Software development and new production methods are lending themselves to mass customisation in manufacturing, enabling 'engineering to order' and shorter production runs, writes Mark Proctor
Mech

In 1993, the American clothing company Levi Strauss & Co pioneered the idea of mass customisation by offering custom jeans, but the idea did not take off. Changing customer attitudes towards mass-marketed products and advances in technology has led to the wider introduction of mass customisation – a way to produce customised products without compromising on efficiency.

The term ‘mass production’ describes a manufacturing line that produces a large quantity of identical products as efficiently as possible. Traditionally, this involved many employees working on individual stages in the manufacturing process, as opposed to building an entire product from start to finish.

In recent decades, manufacturers have increasingly replaced humans on the production line with automated systems. This method allows companies to manufacture high volumes of standard products. Industrialist and founder of the founder of the Ford Motor CompanyHenry Ford, was one of the pioneers of mass production. He famously described it in the following quote: “The customer can have it painted any colour he wants, as long as it is black.”

Ford enabled the efficient manufacturing of standardised, affordable cars, which reduced the entry barrier to car ownership. Suddenly, cars were affordable to the general public, not just to the privileged few.

The mass production of identical objects still resonates throughout industry to this day. However, as customisation technologies emerge and demand for bespoke products increases, manufacturers are looking towards bespoke manufacturing to differentiate themselves.

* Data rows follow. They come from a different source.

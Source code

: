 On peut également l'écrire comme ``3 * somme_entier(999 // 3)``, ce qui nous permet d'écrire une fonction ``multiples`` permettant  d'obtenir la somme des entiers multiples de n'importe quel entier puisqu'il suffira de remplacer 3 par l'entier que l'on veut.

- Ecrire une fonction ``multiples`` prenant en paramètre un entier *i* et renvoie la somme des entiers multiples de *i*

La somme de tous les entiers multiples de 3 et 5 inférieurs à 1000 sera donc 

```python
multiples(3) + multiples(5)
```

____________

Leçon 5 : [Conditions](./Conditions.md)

In today’s fast-paced environment, manufacturing companies need flexibility to adapt to market conditions and stay competitive. The question that manufacturers face is how to balance producing customisable products and maintaining good operating efficiency.

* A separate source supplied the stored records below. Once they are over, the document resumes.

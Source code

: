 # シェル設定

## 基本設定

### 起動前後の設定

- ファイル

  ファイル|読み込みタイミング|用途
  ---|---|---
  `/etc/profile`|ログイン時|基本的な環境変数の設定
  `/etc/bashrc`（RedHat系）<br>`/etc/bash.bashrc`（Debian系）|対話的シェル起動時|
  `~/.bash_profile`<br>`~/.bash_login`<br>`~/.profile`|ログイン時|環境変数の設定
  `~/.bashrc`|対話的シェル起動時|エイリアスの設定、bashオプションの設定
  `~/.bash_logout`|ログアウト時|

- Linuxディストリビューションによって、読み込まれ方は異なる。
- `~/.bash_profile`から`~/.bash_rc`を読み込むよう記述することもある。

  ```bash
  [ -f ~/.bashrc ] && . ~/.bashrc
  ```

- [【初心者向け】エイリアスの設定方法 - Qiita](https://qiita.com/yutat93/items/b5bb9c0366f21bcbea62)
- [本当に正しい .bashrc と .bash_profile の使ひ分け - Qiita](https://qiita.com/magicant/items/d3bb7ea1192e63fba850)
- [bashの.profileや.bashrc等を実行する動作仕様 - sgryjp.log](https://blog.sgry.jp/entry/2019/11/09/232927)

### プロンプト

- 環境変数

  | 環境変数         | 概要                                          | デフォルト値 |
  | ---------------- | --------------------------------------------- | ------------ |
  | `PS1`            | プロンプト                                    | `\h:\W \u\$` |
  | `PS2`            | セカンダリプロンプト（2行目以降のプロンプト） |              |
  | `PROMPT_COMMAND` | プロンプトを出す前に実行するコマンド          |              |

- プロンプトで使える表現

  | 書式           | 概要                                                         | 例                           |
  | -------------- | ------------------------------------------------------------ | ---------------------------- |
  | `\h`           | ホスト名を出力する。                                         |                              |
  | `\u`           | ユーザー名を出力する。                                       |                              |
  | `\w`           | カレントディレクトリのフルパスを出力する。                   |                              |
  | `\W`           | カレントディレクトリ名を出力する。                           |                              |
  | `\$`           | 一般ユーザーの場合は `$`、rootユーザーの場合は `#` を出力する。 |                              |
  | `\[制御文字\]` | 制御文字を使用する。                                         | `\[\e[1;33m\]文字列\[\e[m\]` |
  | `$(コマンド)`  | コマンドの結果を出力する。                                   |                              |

Mass customisation combines features of mass production and bespoke designs, which means that products can be adapted to suit each individual without affecting efficiency. Mass customisation can involve a company designing entirely bespoke items from scratch, or having a core set of product components with customisation options.

Future of mass customisation


The smart customisation group at the Massachusetts Institute of Technology (MIT) predicts that by 2020, some 15 per cent of clothing purchased in America will be customised for fit, colour or style.

Historically, there were a range of different approaches to customisation to solve the ‘production versus personalisation’ challenge. One model is known as engineer to order (ETO), which involves developing products directly for clients and is commonly used in the aerospace and defence industries. These products are unique to each order, which means there is a lack of consistency and predictability and a large amount of engineering per order. This leads to tighter margins, which might not be suitable for all companies.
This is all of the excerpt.